Glioblastoma (GBM), a subgroup of diffuse gliomas, is the most common high-grade primary brain tumor in adults [1]. Standard therapy for GBM entails maximal safe surgical resection followed by radiotherapy (RT) with concurrent and adjuvant temozolomide (TMZ) [2,3]. Despite aggressive treatment, survival following diagnosis with GBM remains dismal: median survival is 14–16 months, with only a minority of patients surviving beyond two years [4,5]. There is a significant need to identify and assess other therapeutic options for these patients.

The synonymous finding of neoangiogenesis in GBM suggested a possible utility for anti-angiogenic therapies in this disease. The monoclonal anti-VEGF-A antibody, bevacizumab (BEV), was a particularly attractive candidate for study, as drug delivery was deemed necessary only to the abluminal surface of tumor-associated endothelial cells. While early studies examining BEV in patients with recurrent malignant glioma were promising [6,7,8], the results of multiple randomized control trials (RCTs) examining the role of BEV in the treatment of patients with newly diagnosed GBM failed to show a positive effect of BEV on overall survival (OS) [9,10,11]. As a result, the role of BEV in the treatment of patients with newly diagnosed and recurrent GBM remains unclear.

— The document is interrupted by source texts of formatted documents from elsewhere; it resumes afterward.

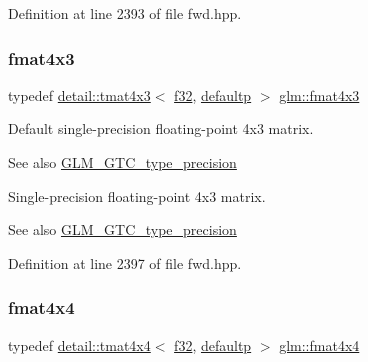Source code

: Definition at line 2393 of file fwd.\+hpp.

\mbox{\label{group__gtc__type__precision_ga5af77d2574bca528d321fbf261c90107}} 
\subsubsection{\texorpdfstring{fmat4x3}{fmat4x3}}
{\footnotesize\ttfamily typedef \hyperlink{structglm_1_1detail_1_1tmat4x3}{detail\+::tmat4x3}$<$ \hyperlink{group__gtc__type__precision_ga0ec999b57f5330d9021256e96038df04}{f32}, \hyperlink{namespaceglm_a0f04f086094c747d227af4425893f545a9d21ccd8b5a009ec7eb7677befc3bf51}{defaultp} $>$ \hyperlink{group__gtc__type__precision_ga5af77d2574bca528d321fbf261c90107}{glm\+::fmat4x3}}

Default single-\/precision floating-\/point 4x3 matrix. \begin{DoxySeeAlso}{See also}
\hyperlink{group__gtc__type__precision}{G\+L\+M\+\_\+\+G\+T\+C\+\_\+type\+\_\+precision}
\end{DoxySeeAlso}
Single-\/precision floating-\/point 4x3 matrix. \begin{DoxySeeAlso}{See also}
\hyperlink{group__gtc__type__precision}{G\+L\+M\+\_\+\+G\+T\+C\+\_\+type\+\_\+precision} 
\end{DoxySeeAlso}


Definition at line 2397 of file fwd.\+hpp.

\mbox{\label{group__gtc__type__precision_gaa641dae0fcc277f028b4e48e16bbea86}} 
\subsubsection{\texorpdfstring{fmat4x4}{fmat4x4}}
{\footnotesize\ttfamily typedef \hyperlink{structglm_1_1detail_1_1tmat4x4}{detail\+::tmat4x4}$<$ \hyperlink{group__gtc__type__precision_ga0ec999b57f5330d9021256e96038df04}{f32}, \hyperlink{namespaceglm_a0f04f086094c747d227af4425893f545a9d21ccd8b5a009ec7eb7677befc3bf51}{defaultp} $>$ \hyperlink{group__gtc__type__precision_gaa641dae0fcc277f028b4e48e16bbea86}{glm\+::fmat4x4}}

Newly diagnosed and recurrent forms of GBM differ from a molecular, genetic, and clinical standpoint. Transcriptional profiling allows the classification of GBM into classical, proneural, or mesenchymal subtypes [12]. The classical subtype is seen more commonly in newly diagnosed GBM, while the mesenchymal subtype appears more frequently in recurrent GBM. Furthermore, tumor recurrence is associated with the accumulation of new genetic mutations. TP53 mutations are more common in recurrent GBM, particularly in the proneural and mesenchymal subtypes [12]. Proneural subtypes also include, but are not limited to, isocitrate dehydrogenase-1 (IDH1)-mutant GBM. The vast differences between newly diagnosed and recurrent GBM necessitate the treatment of these diseases as separate entities.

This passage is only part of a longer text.